Alexandru Davila (/ro/; February 12, 1862 – October 19, 1929) was a Romanian dramatist, diplomat, public administrator, and memoirist.

==Biography==
The son of Carol Davila, a distinguished military physician of French origin, and Ana Racoviță, a descendant of the Racoviță and Golescu boyars, he studied in his native Golești and at V. A. Urechia's college in Bucharest, earning his bachelor's degree in Paris.

In the early 1880s, Davila was an attaché for the Romanian legations in Italy and, in 1884, Belgium. Later in the same year, upon his father's death, he returned to his country to serve as police inspector and then as head of the administration in a province of Northern Dobruja.

He took up writing and theater management in the closing years of the 19th century. In 1902, he completed his major work, a drama entitled Vlaicu Vodă (based on the life of a 14th-century Wallachian Prince), one of the first important pieces of its kind in Romanian literature. Between 1905 and 1908, he was the head of the National Theatre Bucharest.

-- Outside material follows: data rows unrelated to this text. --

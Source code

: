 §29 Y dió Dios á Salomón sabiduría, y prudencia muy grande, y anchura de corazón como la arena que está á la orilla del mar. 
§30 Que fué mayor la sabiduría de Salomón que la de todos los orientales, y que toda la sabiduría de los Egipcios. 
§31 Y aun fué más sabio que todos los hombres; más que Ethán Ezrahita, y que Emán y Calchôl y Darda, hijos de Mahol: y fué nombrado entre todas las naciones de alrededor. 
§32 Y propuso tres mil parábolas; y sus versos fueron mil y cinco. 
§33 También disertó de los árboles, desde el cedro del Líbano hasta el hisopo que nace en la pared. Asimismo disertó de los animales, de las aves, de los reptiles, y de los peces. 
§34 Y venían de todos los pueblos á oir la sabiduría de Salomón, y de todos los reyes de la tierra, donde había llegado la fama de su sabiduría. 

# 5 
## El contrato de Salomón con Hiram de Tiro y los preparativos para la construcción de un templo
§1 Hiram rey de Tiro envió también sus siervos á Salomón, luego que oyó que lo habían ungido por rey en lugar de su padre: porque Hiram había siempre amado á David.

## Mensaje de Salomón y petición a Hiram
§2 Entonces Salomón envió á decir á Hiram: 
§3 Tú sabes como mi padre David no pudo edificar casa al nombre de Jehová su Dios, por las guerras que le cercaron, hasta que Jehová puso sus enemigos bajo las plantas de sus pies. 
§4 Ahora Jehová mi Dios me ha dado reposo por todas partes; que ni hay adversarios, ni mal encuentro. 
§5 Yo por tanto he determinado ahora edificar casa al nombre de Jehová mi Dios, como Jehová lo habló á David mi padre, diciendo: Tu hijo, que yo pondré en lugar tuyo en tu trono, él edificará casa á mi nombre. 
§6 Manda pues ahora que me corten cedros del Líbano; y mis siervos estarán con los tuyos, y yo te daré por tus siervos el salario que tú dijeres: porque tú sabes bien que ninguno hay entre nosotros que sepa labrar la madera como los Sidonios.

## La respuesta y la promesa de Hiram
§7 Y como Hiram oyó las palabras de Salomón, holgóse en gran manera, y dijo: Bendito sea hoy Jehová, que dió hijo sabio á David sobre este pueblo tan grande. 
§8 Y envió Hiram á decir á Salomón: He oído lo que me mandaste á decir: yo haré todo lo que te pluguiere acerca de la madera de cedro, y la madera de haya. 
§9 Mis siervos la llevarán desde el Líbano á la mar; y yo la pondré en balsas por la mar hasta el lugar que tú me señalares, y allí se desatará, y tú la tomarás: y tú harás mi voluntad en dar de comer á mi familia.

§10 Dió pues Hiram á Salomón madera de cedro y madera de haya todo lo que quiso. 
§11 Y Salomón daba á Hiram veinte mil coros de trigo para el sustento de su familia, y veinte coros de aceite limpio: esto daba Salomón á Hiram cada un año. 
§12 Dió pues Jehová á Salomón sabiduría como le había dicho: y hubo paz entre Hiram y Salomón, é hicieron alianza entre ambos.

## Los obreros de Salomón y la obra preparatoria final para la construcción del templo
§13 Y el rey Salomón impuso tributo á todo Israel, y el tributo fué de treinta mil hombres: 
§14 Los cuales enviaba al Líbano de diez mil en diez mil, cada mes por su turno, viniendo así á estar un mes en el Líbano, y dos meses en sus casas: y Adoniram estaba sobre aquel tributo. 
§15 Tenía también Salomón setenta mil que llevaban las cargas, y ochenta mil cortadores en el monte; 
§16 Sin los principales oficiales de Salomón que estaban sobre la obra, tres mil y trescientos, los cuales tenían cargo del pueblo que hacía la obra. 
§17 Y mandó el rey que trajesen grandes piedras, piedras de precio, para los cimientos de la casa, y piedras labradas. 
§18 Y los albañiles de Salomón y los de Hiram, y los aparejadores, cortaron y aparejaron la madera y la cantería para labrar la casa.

In 1915, a mysterious attempt to have him killed resulted in paralysis — Davila was bedridden for the rest of his life, as a sanatorium patient. He died in 1929 at the Central Military Hospital in Bucharest. An intimate friend of the royal family under Carol I, he left behind his Din torsul zilelor, a memoir of life at the turn of the century. Alongside his portrait of Carol, the book is remembered for those of figures such as Take Ionescu, Alexandru Dimitrie Xenopol, and Vasile Morțun.